:: WHAT IS BEING ASKED ::
If a line in the records below contains the word "looking", return that line.

Top of INPUT MATERIAL

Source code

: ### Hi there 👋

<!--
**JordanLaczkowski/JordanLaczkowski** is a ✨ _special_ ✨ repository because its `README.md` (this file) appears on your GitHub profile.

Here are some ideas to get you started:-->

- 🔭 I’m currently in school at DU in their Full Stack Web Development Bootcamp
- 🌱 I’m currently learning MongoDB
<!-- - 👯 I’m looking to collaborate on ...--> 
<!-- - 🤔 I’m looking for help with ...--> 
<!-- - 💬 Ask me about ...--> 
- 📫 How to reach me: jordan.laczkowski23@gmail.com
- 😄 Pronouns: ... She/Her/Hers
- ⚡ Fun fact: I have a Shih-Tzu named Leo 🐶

Bottom of INPUT MATERIAL

:: WRITTEN ANSWER ::
<!-- - 👯 I’m looking to collaborate on ...--> 
<!-- - 🤔 I’m looking for help with ...--> 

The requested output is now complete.